Sure there are still men, like Keith Olbermann and Chris Matthews, who have done notable journalism and created reverberating sound bites of their own this year. But if 2004 was widely touted as Jon Stewart's career-making election, then it would be more than plausible to call this year Katie Couric's (for her eye-crossing serialized interview with Sarah Palin and her impeccably timed career rebound) or Rachel Maddow's (for her Speedy Gonzalez scramble to the top of her profession and her sharply seasoned take on the race) or Campbell Brown's (for her fire-roasting of McCain spokesman Tucker Bounds and her series of rants on gender, access and the presidency).
Call it historical accident or mere coincidence, but this election, built as it has been around two history-making female candidates, traditional "women's issues" like the economy and healthcare and the acknowledgment of the power of female voters, also happens to have been translated, interpreted and picked apart by women newscasters. And that's something new.

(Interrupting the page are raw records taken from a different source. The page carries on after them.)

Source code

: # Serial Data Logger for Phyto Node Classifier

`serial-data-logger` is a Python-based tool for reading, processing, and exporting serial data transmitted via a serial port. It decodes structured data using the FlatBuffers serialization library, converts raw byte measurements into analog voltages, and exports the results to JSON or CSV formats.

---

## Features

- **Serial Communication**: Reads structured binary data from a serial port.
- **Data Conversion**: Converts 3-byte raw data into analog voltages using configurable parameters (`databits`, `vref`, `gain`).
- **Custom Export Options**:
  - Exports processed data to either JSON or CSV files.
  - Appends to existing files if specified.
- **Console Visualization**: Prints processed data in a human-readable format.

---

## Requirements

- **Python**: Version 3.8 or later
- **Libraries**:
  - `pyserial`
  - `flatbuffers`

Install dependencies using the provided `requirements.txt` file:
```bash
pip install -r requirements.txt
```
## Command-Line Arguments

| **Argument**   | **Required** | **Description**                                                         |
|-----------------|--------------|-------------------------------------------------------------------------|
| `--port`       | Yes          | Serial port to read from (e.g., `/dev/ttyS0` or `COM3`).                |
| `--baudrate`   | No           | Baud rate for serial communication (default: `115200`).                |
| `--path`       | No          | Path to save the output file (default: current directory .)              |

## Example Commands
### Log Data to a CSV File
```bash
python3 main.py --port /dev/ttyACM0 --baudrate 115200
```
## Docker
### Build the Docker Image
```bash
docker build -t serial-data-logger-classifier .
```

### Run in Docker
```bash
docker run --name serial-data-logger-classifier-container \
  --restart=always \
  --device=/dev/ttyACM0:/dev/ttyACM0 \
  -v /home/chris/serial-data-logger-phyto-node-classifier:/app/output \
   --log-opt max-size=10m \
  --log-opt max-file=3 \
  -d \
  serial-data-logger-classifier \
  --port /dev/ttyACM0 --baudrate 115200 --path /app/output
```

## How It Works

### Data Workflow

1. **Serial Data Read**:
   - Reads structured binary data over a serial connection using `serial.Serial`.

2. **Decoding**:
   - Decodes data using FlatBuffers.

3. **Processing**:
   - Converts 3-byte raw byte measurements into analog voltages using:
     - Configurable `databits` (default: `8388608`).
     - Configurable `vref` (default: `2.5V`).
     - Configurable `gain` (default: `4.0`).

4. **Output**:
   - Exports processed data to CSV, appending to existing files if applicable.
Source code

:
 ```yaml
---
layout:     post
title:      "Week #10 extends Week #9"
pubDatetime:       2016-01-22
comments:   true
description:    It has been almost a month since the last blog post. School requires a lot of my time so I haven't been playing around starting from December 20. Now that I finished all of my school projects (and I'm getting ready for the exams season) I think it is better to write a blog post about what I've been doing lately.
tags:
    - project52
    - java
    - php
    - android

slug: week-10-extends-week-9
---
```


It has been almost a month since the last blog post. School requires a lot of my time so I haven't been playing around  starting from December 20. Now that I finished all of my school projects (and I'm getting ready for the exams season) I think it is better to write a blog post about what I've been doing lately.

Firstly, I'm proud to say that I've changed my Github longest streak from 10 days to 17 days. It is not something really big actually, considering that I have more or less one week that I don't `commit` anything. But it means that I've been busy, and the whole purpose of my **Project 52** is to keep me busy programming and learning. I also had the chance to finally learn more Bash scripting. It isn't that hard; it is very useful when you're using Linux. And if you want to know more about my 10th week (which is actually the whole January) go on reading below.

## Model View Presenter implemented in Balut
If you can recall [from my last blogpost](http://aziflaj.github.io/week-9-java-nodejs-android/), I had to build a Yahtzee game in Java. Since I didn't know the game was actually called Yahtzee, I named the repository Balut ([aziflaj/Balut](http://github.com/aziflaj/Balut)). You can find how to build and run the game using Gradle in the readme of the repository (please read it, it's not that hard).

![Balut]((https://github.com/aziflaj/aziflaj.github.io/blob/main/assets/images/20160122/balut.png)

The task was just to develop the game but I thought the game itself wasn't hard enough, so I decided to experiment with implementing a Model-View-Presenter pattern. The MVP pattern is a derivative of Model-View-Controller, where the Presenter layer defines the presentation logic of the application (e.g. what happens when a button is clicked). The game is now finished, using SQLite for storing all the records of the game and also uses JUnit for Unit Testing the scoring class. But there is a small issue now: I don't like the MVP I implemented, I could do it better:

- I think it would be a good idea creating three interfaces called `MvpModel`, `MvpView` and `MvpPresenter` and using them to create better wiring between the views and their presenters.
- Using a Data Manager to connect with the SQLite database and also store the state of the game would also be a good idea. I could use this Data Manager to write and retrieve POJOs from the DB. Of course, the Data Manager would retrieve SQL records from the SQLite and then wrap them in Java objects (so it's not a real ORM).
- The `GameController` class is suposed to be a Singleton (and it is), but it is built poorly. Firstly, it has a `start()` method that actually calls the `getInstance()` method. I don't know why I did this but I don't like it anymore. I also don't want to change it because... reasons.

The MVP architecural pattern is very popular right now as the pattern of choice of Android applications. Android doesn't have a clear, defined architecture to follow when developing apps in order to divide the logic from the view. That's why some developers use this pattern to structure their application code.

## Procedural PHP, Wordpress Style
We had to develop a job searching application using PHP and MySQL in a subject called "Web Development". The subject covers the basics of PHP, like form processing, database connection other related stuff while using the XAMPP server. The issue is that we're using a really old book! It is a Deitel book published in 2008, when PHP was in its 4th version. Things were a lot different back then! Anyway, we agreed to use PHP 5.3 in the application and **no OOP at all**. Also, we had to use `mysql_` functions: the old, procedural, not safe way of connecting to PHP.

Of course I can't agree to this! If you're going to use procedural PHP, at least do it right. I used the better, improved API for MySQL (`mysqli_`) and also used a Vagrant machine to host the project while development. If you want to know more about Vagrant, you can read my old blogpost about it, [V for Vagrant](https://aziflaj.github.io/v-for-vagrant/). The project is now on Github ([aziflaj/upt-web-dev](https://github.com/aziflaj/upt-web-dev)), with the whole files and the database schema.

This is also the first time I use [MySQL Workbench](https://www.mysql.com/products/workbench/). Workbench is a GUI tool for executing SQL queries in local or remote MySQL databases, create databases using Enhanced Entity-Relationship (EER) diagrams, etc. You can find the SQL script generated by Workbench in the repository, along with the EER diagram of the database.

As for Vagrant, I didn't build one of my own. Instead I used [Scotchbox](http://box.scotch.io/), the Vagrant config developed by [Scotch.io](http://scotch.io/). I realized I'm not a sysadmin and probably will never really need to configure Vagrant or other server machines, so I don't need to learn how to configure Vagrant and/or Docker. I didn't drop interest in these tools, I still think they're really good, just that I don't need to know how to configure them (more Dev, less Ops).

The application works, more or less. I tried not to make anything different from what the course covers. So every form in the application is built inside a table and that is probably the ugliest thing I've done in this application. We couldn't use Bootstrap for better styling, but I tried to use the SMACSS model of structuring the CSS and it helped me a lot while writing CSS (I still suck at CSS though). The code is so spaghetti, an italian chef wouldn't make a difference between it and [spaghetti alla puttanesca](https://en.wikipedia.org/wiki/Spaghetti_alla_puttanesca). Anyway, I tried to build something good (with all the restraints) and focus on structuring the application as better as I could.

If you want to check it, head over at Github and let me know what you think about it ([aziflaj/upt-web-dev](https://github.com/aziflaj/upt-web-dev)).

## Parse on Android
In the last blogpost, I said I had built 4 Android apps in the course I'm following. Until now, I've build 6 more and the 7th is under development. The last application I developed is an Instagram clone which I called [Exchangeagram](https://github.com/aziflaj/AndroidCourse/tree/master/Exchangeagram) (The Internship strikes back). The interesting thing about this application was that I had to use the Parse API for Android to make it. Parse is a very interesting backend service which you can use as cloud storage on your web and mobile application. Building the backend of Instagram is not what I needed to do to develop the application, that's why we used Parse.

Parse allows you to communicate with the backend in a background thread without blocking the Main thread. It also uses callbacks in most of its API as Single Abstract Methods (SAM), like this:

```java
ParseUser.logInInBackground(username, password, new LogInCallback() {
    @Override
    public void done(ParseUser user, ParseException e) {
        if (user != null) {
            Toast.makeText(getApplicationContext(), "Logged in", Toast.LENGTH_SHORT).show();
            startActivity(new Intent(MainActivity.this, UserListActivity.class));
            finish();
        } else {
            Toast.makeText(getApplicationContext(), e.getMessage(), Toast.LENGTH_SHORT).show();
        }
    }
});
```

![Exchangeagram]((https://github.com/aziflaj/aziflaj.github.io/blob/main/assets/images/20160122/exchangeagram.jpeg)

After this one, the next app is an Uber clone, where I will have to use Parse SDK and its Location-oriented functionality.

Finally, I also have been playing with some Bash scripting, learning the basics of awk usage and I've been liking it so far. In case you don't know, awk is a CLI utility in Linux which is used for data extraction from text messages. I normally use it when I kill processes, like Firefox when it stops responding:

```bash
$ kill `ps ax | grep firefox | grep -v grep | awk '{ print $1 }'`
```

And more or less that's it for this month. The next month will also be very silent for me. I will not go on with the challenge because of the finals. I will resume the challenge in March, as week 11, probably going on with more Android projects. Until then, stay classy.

In her 2007 book "The Terror Dream," Susan Faludi wrote, "Soon after the World Trade Center vaporized into two biblical plumes of smoke, another vanishing act occurred on television sets and newspaper pages across the country. Women began disappearing." Discussing the diminishing number of female bylines, talking heads and reporters covering the news, thanks to what she identifies as a post-terrorism ardor for mission-accomplishin' masculinity, Faludi argued that by the mid-2000s, "women's media profile remained depressed."

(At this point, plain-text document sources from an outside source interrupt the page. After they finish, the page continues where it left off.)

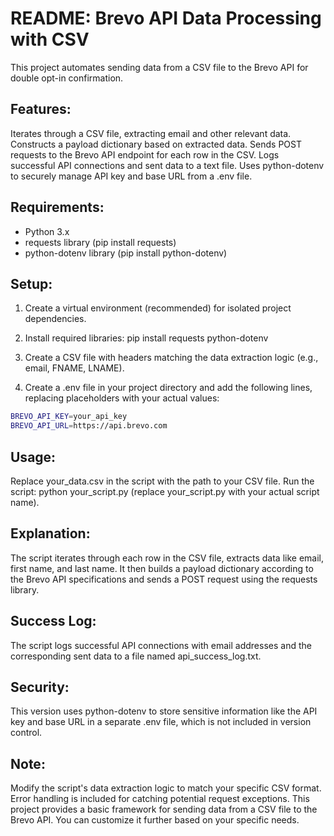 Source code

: # README: Brevo API Data Processing with CSV
This project automates sending data from a CSV file to the Brevo API for double opt-in confirmation.

## Features:

Iterates through a CSV file, extracting email and other relevant data.
Constructs a payload dictionary based on extracted data.
Sends POST requests to the Brevo API endpoint for each row in the CSV.
Logs successful API connections and sent data to a text file.
Uses python-dotenv to securely manage API key and base URL from a .env file.

## Requirements:

- Python 3.x
- requests library (pip install requests)
- python-dotenv library (pip install python-dotenv)

## Setup:

1. Create a virtual environment (recommended) for isolated project dependencies.

2. Install required libraries: pip install requests python-dotenv

3. Create a CSV file with headers matching the data extraction logic (e.g., email, FNAME, LNAME).

4. Create a .env file in your project directory and add the following lines, replacing placeholders with your actual values:

```bash
BREVO_API_KEY=your_api_key
BREVO_API_URL=https://api.brevo.com
```

## Usage:

Replace your_data.csv in the script with the path to your CSV file.
Run the script: python your_script.py (replace your_script.py with your actual script name).

## Explanation:

The script iterates through each row in the CSV file, extracts data like email, first name, and last name. It then builds a payload dictionary according to the Brevo API specifications and sends a POST request using the requests library.

## Success Log:

The script logs successful API connections with email addresses and the corresponding sent data to a file named api_success_log.txt.

## Security:

This version uses python-dotenv to store sensitive information like the API key and base URL in a separate .env file, which is not included in version control.

## Note:

Modify the script's data extraction logic to match your specific CSV format.
Error handling is included for catching potential request exceptions.
This project provides a basic framework for sending data from a CSV file to the Brevo API. You can customize it further based on your specific needs.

In 2008, American news desks, campaign press planes and anchor chairs were crawling with women -- and not just the fascistic sylphs of Fox News and the right. Women like Dana Bash, Andrea Mitchell, Candy Crowley, Gloria Borger and Donna Brazile were feeding us our news, and the breakout stars, like Couric, Maddow and Brown, were building audiences, asserting their perspectives on the unfolding narrative and making crafty use of the internets to stake their proprietary claim in this most surprising and enthralling of election cycles.

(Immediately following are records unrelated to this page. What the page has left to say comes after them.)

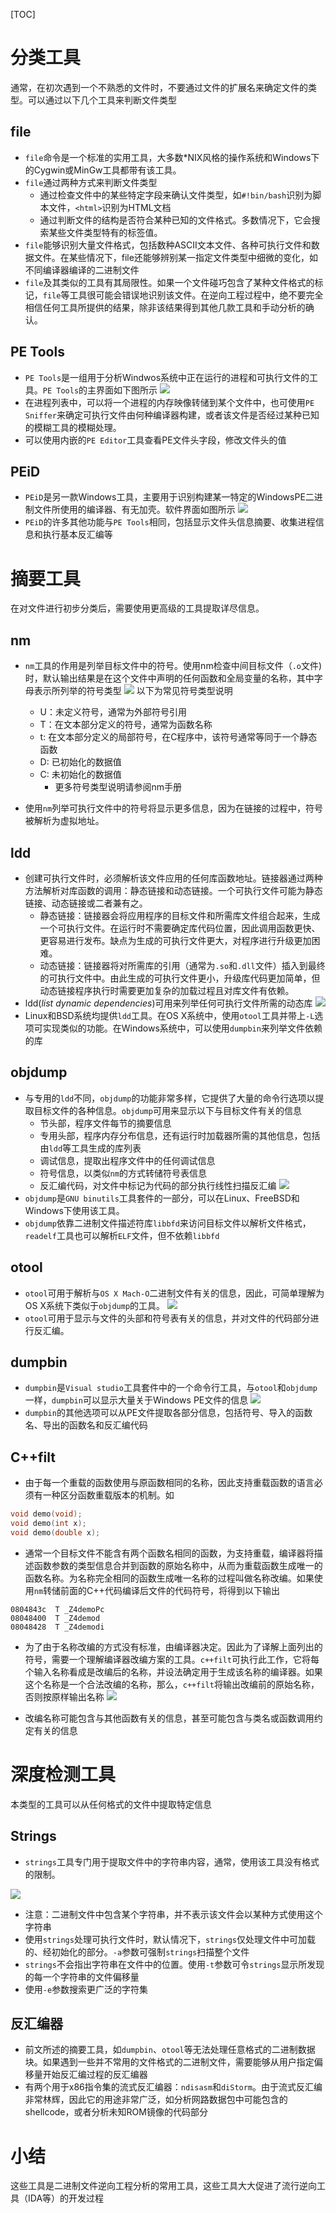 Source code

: [TOC]

# 分类工具
通常，在初次遇到一个不熟悉的文件时，不要通过文件的扩展名来确定文件的类型。可以通过以下几个工具来判断文件类型

## file

- `file`命令是一个标准的实用工具，大多数*NIX风格的操作系统和Windows下的Cygwin或MinGw工具都带有该工具。
- `file`通过两种方式来判断文件类型
  - 通过检查文件中的某些特定字段来确认文件类型，如`#!bin/bash`识别为脚本文件，`<html>`识别为HTML文档
  - 通过判断文件的结构是否符合某种已知的文件格式。多数情况下，它会搜索某些文件类型特有的标签值。
- `file`能够识别大量文件格式，包括数种ASCII文本文件、各种可执行文件和数据文件。在某些情况下，file还能够辨别某一指定文件类型中细微的变化，如不同编译器编译的二进制文件
- `file`及其类似的工具有其局限性。如果一个文件碰巧包含了某种文件格式的标记，`file`等工具很可能会错误地识别该文件。在逆向工程过程中，绝不要完全相信任何工具所提供的结果，除非该结果得到其他几款工具和手动分析的确认。

## PE Tools

- `PE Tools`是一组用于分析Windwos系统中正在运行的进程和可执行文件的工具。`PE Tools`的主界面如下图所示
  ![](http://2we26u4fam7n16rz3a44uhbe1bq2.wpengine.netdna-cdn.com/wp-content/uploads/100512_1619_ReverseEngi2.png)
- 在进程列表中，可以将一个进程的内存映像转储到某个文件中，也可使用`PE Sniffer`来确定可执行文件由何种编译器构建，或者该文件是否经过某种已知的模糊工具的模糊处理。
- 可以使用内嵌的`PE Editor`工具查看PE文件头字段，修改文件头的值

## PEiD

- `PEiD`是另一款Windows工具，主要用于识别构建某一特定的WindowsPE二进制文件所使用的编译器、有无加壳。软件界面如图所示
  ![](http://i1-win.softpedia-static.com/screenshots/peid_1.png)
- `PEiD`的许多其他功能与`PE Tools`相同，包括显示文件头信息摘要、收集进程信息和执行基本反汇编等

# 摘要工具
在对文件进行初步分类后，需要使用更高级的工具提取详尽信息。

## nm
- `nm`工具的作用是列举目标文件中的符号。使用nm检查中间目标文件（`.o`文件)时，默认输出结果是在这个文件中声明的任何函数和全局变量的名称，其中字母表示所列举的符号类型
  ![](http://www.howtoing.com/wp-content/uploads/images/command_tutorial_placeholder_27/nm-default.png)
  以下为常见符号类型说明

  - U：未定义符号，通常为外部符号引用
  - T：在文本部分定义的符号，通常为函数名称
  - t: 在文本部分定义的局部符号，在C程序中，该符号通常等同于一个静态函数
  - D: 已初始化的数据值
  - C: 未初始化的数据值
    - 更多符号类型说明请参阅nm手册

- 使用`nm`列举可执行文件中的符号将显示更多信息，因为在链接的过程中，符号被解析为虚拟地址。

## ldd
- 创建可执行文件时，必须解析该文件应用的任何库函数地址。链接器通过两种方法解析对库函数的调用：静态链接和动态链接。一个可执行文件可能为静态链接、动态链接或二者兼有之。
  - 静态链接：链接器会将应用程序的目标文件和所需库文件组合起来，生成一个可执行文件。在运行时不需要确定库代码位置，因此调用函数更快、更容易进行发布。缺点为生成的可执行文件更大，对程序进行升级更加困难。
  - 动态链接：链接器将对所需库的引用（通常为`.so`和`.dll`文件）插入到最终的可执行文件中。由此生成的可执行文件更小，升级库代码更加简单，但动态链接程序执行时需要更加复杂的加载过程且对库文件有依赖。
- ldd(*list dynamic dependencies*)可用来列举任何可执行文件所需的动态库
  ![](https://upload-images.jianshu.io/upload_images/4811496-4d19ac32889b5392.png?imageMogr2/auto-orient/strip%7CimageView2/2/w/675)
- Linux和BSD系统均提供`ldd`工具。在OS X系统中，使用`otool`工具并带上`-L`选项可实现类似的功能。在Windows系统中，可以使用`dumpbin`来列举文件依赖的库

## objdump

- 与专用的`ldd`不同，`objdump`的功能非常多样，它提供了大量的命令行选项以提取目标文件的各种信息。`objdump`可用来显示以下与目标文件有关的信息
  - 节头部，程序文件每节的摘要信息
  - 专用头部，程序内存分布信息，还有运行时加载器所需的其他信息，包括由`ldd`等工具生成的库列表
  - 调试信息，提取出程序文件中的任何调试信息
  - 符号信息，以类似`nm`的方式转储符号表信息
  - 反汇编代码，对文件中标记为代码的部分执行线性扫描反汇编
    ![](https://images2015.cnblogs.com/blog/1100576/201706/1100576-20170619101201148-1081237504.png)
- `objdump`是`GNU binutils`工具套件的一部分，可以在Linux、FreeBSD和Windows下使用该工具。
- `objdump`依靠二进制文件描述符库`libbfd`来访问目标文件以解析文件格式，`readelf`工具也可以解析`ELF`文件，但不依赖`libbfd`

## otool

- `otool`可用于解析与`OS X Mach-O`二进制文件有关的信息，因此，可简单理解为OS X系统下类似于`objdump`的工具。
  ![](http://highaltitudehacks.com/images/posts/ios3/3.png)
- `otool`可用于显示与文件的头部和符号表有关的信息，并对文件的代码部分进行反汇编。

## dumpbin

- `dumpbin`是`Visual studio`工具套件中的一个命令行工具，与`otool`和`objdump`一样，`dumpbin`可以显示大量关于Windows PE文件的信息
  ![](https://img-blog.csdn.net/20171019144024441?watermark/2/text/aHR0cDovL2Jsb2cuY3Nkbi5uZXQvRG9yb25MZWU=/font/5a6L5L2T/fontsize/400/fill/I0JBQkFCMA==/dissolve/70/gravity/SouthEast)
- `dumpbin`的其他选项可以从PE文件提取各部分信息，包括符号、导入的函数名、导出的函数名和反汇编代码

## C++filt

- 由于每一个重载的函数使用与原函数相同的名称，因此支持重载函数的语言必须有一种区分函数重载版本的机制。如

```cpp
void demo(void);
void demo(int x);
void demo(double x);
```

- 通常一个目标文件不能含有两个函数名相同的函数，为支持重载，编译器将描述函数参数的类型信息合并到函数的原始名称中，从而为重载函数生成唯一的函数名称。为名称完全相同的函数生成唯一名称的过程叫做名称改编。如果使用`nm`转储前面的C++代码编译后文件的代码符号，将得到以下输出

```shell
0804843c  T _Z4demoPc
08048400  T _Z4demod
08048428  T _Z4demodi
```

- 为了由于名称改编的方式没有标准，由编译器决定。因此为了译解上面列出的符号，需要一个理解编译器改编方案的工具。`c++filt`可执行此工作，它将每个输入名称看成是改编后的名称，并设法确定用于生成该名称的编译器。如果这个名称是一个合法改编的名称，那么，`c++filt`将输出改编前的原始名称，否则按原样输出名称
  ![](https://pic4.zhimg.com/80/2211425b3916d96c477f2366a7076e4d_hd.jpg)

- 改编名称可能包含与其他函数有关的信息，甚至可能包含与类名或函数调用约定有关的信息


# 深度检测工具

本类型的工具可以从任何格式的文件中提取特定信息

## Strings

- `strings`工具专门用于提取文件中的字符串内容，通常，使用该工具没有格式的限制。

![](https://ss0.bdstatic.com/70cFuHSh_Q1YnxGkpoWK1HF6hhy/it/u=1037390765,3965433225&fm=15&gp=0.jpg)
- 注意：二进制文件中包含某个字符串，并不表示该文件会以某种方式使用这个字符串
- 使用`strings`处理可执行文件时，默认情况下，`strings`仅处理文件中可加载的、经初始化的部分。`-a`参数可强制`strings`扫描整个文件
- `strings`不会指出字符串在文件中的位置。使用`-t`参数可令`strings`显示所发现的每一个字符串的文件偏移量
- 使用`-e`参数搜索更广泛的字符集

## 反汇编器

- 前文所述的摘要工具，如`dumpbin`、`otool`等无法处理任意格式的二进制数据块。如果遇到一些并不常用的文件格式的二进制文件，需要能够从用户指定偏移量开始反汇编过程的反汇编器
- 有两个用于x86指令集的流式反汇编器：`ndisasm`和`diStorm`。由于流式反汇编非常林辉，因此它的用途非常广泛，如分析网路数据包中可能包含的shellcode，或者分析未知ROM镜像的代码部分

# 小结
这些工具是二进制文件逆向工程分析的常用工具，这些工具大大促进了流行逆向工具（IDA等）的开发过程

Couric's renaissance has been both long awaited and gratifying. After her grab at media history in 2006, when she leapt from morning-show sweetheart to gravitas-challenged first female solo anchor of a network newscast, Couric's belly-flop was so brutal that it seemed possible she would never recover from it.
But anyone who has ever watched Couric -- as chipper morning interlocutor or as the unlikeliest bear trap George H. W. Bush ever got caught in -- knew that she had the chops for the job. Perhaps it was the sense that she had nothing left to lose that goosed Couric, this election season, to loosen up, take risks and carve out space for herself. In addition to her CBS evening newscast, Couric debuted her cheery, often trenchant webcasts on her own YouTube channel, a small move that instantly made her roughly 10 billion times more accessible to Americans under the age of 75 than her nightly news competitors.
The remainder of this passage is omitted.